1077 days ago
After seeing that great flamenco show with Nuevo Ballet Español from Madrid - all vibration and lust for life? Flamenco is pain, flamenco is joy, alone, in couple or with others. It is a dance about feeling intense emotions and expressing them with all your energy and convictions. A dance about being alive and screaming it out loud...with all your body. This company is good too - two young dancers are the leaders and their whole team is just as young and convincing. Simple costumes, beautiful lighting, gifted musicians.
And last Friday - the Shen Wei experience. First Stravinsky's "Rite of Spring" - geometrical and in shades of gray, abstract dance following only the musical phrases without trying to tell a story. Then "Folding" - visually amazing, with harmonies of white and red and black, slowly moving on Buddhist incantations.
And after this - Damian Nisenson's kletzmer jazz - an Argentinian musician I met the Sunday before in café, during a debate in Spanish about the World Social Forum.
So why am I down? Well, my bank account is running low (again!) because the unemployment didn't pay me since January 19. I made the mistake of working as a hostess at the Car Show, and leaving after 3 days, Jan. 20 to 22. Penalty of 1 week pay. It took them 3 weeks to call me to find out what happened and then they called the hostess agency. Then they found out from the employer that I might go back to study. No one is admissible for unemployment unless one is continously looking for a job. So Wednesday I went back there with a list of potential employers, dates and jobs I applied for. Hopefully it should satisfy them and eventually payment will come soon enough.
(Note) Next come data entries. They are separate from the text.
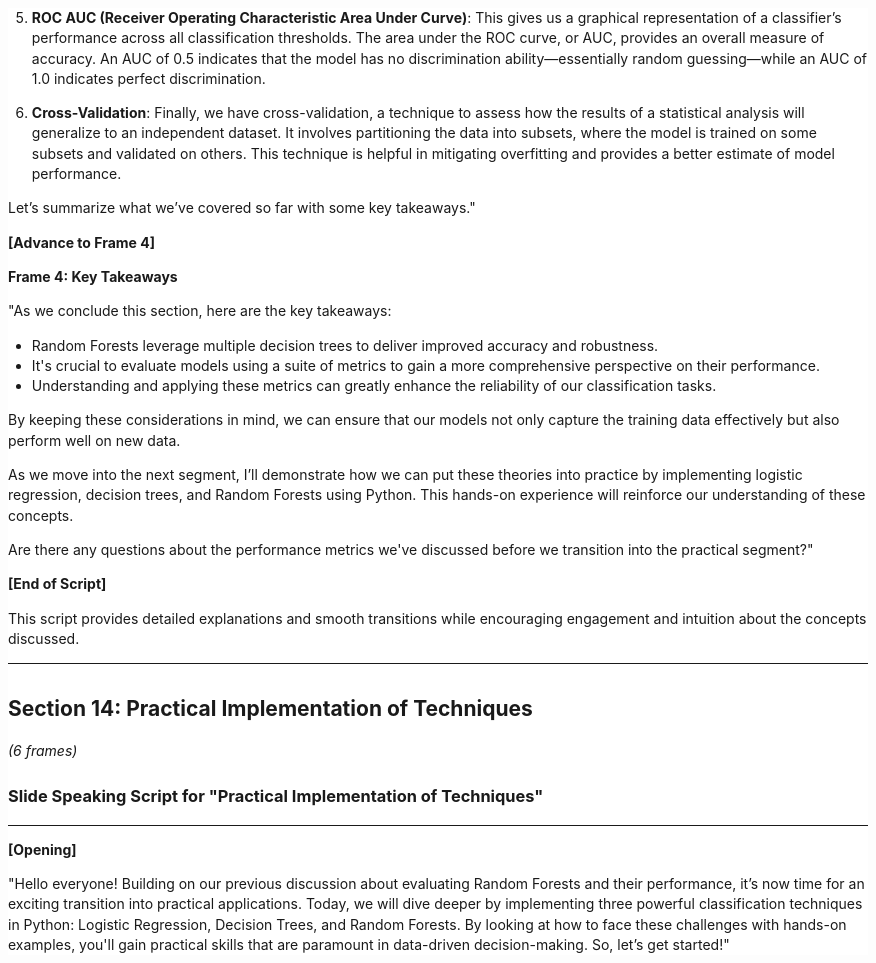 5. **ROC AUC (Receiver Operating Characteristic Area Under Curve)**: This gives us a graphical representation of a classifier’s performance across all classification thresholds. The area under the ROC curve, or AUC, provides an overall measure of accuracy. An AUC of 0.5 indicates that the model has no discrimination ability—essentially random guessing—while an AUC of 1.0 indicates perfect discrimination. 

6. **Cross-Validation**: Finally, we have cross-validation, a technique to assess how the results of a statistical analysis will generalize to an independent dataset. It involves partitioning the data into subsets, where the model is trained on some subsets and validated on others. This technique is helpful in mitigating overfitting and provides a better estimate of model performance.

Let’s summarize what we’ve covered so far with some key takeaways."

**[Advance to Frame 4]**

**Frame 4: Key Takeaways**

"As we conclude this section, here are the key takeaways:

- Random Forests leverage multiple decision trees to deliver improved accuracy and robustness. 
- It's crucial to evaluate models using a suite of metrics to gain a more comprehensive perspective on their performance. 
- Understanding and applying these metrics can greatly enhance the reliability of our classification tasks.

By keeping these considerations in mind, we can ensure that our models not only capture the training data effectively but also perform well on new data.

As we move into the next segment, I’ll demonstrate how we can put these theories into practice by implementing logistic regression, decision trees, and Random Forests using Python. This hands-on experience will reinforce our understanding of these concepts.

Are there any questions about the performance metrics we've discussed before we transition into the practical segment?"

**[End of Script]** 

This script provides detailed explanations and smooth transitions while encouraging engagement and intuition about the concepts discussed.

---

## Section 14: Practical Implementation of Techniques
*(6 frames)*

### Slide Speaking Script for "Practical Implementation of Techniques"

---

**[Opening]**

"Hello everyone! Building on our previous discussion about evaluating Random Forests and their performance, it’s now time for an exciting transition into practical applications. Today, we will dive deeper by implementing three powerful classification techniques in Python: Logistic Regression, Decision Trees, and Random Forests. By looking at how to face these challenges with hands-on examples, you'll gain practical skills that are paramount in data-driven decision-making. So, let’s get started!"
A friend is helping me out with the tax calculation. News! I have to pay $500 for the public medical insurance and about $800 because the 2 hotels where I worked calculated my taxes as if I was getting money only from one side (the smaller the amount, the smaller the taxes).
I wanted to start a course already this summer, a professor I met from Uruguay is giving it, it could be part of my later master. I don't think it would be possible anymore...need a job and quick. And guess what? That's not easy either.
So here I am: $1300 debt by end of April, no credit cards, no money getting in, just fear, worries, anxiety. Feel the world is a jungle and I'm so lost in it. More than ever.